■ DATA UNDER STUDY ■

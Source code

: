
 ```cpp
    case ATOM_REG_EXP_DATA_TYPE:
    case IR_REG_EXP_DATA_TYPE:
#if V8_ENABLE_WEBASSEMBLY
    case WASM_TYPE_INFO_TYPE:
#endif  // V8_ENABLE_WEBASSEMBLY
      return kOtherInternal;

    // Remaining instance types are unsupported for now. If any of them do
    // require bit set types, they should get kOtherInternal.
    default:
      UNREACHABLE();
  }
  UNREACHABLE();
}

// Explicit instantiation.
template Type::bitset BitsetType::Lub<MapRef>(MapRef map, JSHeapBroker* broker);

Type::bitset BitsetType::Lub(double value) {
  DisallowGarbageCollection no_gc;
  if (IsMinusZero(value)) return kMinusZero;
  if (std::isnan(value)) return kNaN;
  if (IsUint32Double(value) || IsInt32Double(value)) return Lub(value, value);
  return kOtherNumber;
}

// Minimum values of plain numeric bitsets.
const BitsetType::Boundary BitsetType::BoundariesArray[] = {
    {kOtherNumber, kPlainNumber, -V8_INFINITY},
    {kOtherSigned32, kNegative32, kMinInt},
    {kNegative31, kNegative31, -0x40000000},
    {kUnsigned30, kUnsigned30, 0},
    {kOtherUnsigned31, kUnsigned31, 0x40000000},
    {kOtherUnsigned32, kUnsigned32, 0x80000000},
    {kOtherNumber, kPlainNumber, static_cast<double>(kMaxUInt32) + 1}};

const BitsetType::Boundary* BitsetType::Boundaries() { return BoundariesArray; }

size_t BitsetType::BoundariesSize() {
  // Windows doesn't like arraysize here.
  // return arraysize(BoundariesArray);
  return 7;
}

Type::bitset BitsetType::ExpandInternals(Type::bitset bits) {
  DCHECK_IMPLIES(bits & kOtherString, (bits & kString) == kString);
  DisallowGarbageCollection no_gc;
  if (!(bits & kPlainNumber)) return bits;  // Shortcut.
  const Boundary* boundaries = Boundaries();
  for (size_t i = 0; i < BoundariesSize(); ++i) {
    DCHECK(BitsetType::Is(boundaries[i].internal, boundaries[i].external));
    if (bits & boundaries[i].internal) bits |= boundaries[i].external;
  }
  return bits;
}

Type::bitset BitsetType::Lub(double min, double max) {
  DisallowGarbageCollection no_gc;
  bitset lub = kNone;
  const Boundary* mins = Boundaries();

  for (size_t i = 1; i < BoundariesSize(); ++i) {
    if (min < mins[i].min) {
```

■ EXERCISE OBJECTIVE ■
Collect each line above holding the string "kPlainNumber".

■ TASK RESULT ■
    {kOtherNumber, kPlainNumber, -V8_INFINITY},
    {kOtherNumber, kPlainNumber, static_cast<double>(kMaxUInt32) + 1}};
  if (!(bits & kPlainNumber)) return bits;  // Shortcut.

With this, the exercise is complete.